• [WHAT IS REQUIRED] In the records below, find the line holding "- It’s also" and the line holding "Lets say we". Set down both, with every line between them, exactly.

Plain-text document sources:
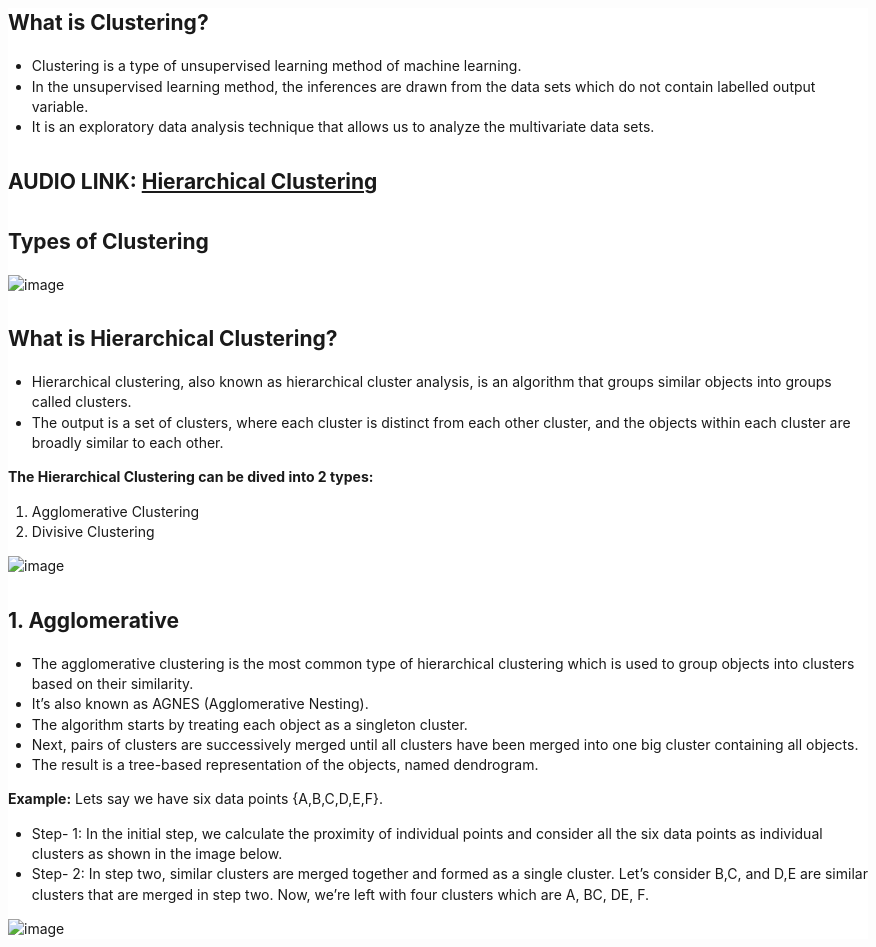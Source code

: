 ## What is Clustering?

- Clustering is a type of unsupervised learning method of machine learning.
- In the unsupervised learning method, the inferences are drawn from the data sets which do not contain labelled output variable. 
- It is an exploratory data analysis technique that allows us to analyze the multivariate data sets.

## AUDIO LINK: [Hierarchical Clustering](https://drive.google.com/file/d/1H7Eywe98jG2F2D3H5GyholHQ5pjtwek3/view?usp=sharing)

## Types of Clustering

![image](https://user-images.githubusercontent.com/63282184/134457458-2a8f77b6-3b56-476e-9d0b-a61d7cf90bc7.png)


## **What is Hierarchical Clustering?**

- Hierarchical clustering, also known as hierarchical cluster analysis, is an algorithm that groups similar objects into groups called clusters.
- The output is a set of clusters, where each cluster is distinct from each other cluster, and the objects within each cluster are broadly similar to each other.

**The Hierarchical Clustering can be dived into 2 types:**
1. Agglomerative Clustering
2. Divisive Clustering

![image](https://user-images.githubusercontent.com/63282184/134355337-737f160b-9d31-46f5-8e25-e927ba38bd14.png)



## **1. Agglomerative**

- The agglomerative clustering is the most common type of hierarchical clustering which is used to group objects into clusters based on their similarity. 
- It’s also known as AGNES (Agglomerative Nesting).
- The algorithm starts by treating each object as a singleton cluster. 
- Next, pairs of clusters are successively merged until all clusters have been merged into one big cluster containing all objects. 
- The result is a tree-based representation of the objects, named dendrogram.


**Example:** Lets say we have six data points {A,B,C,D,E,F}.
- Step- 1: In the initial step, we calculate the proximity of individual points and consider all the six data points as individual clusters as shown in the image below.
- Step- 2: In step two, similar clusters are merged together and formed as a single cluster. Let’s consider B,C, and D,E are similar clusters that are merged in step two. Now, we’re left with four clusters which are A, BC, DE, F.

![image](https://user-images.githubusercontent.com/63282184/134357953-59ce9212-0d74-4a12-9b14-25d07899d759.png)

• [ANSWER FOR THE TASK]
- It’s also known as AGNES (Agglomerative Nesting).
- The algorithm starts by treating each object as a singleton cluster. 
- Next, pairs of clusters are successively merged until all clusters have been merged into one big cluster containing all objects. 
- The result is a tree-based representation of the objects, named dendrogram.


**Example:** Lets say we have six data points {A,B,C,D,E,F}.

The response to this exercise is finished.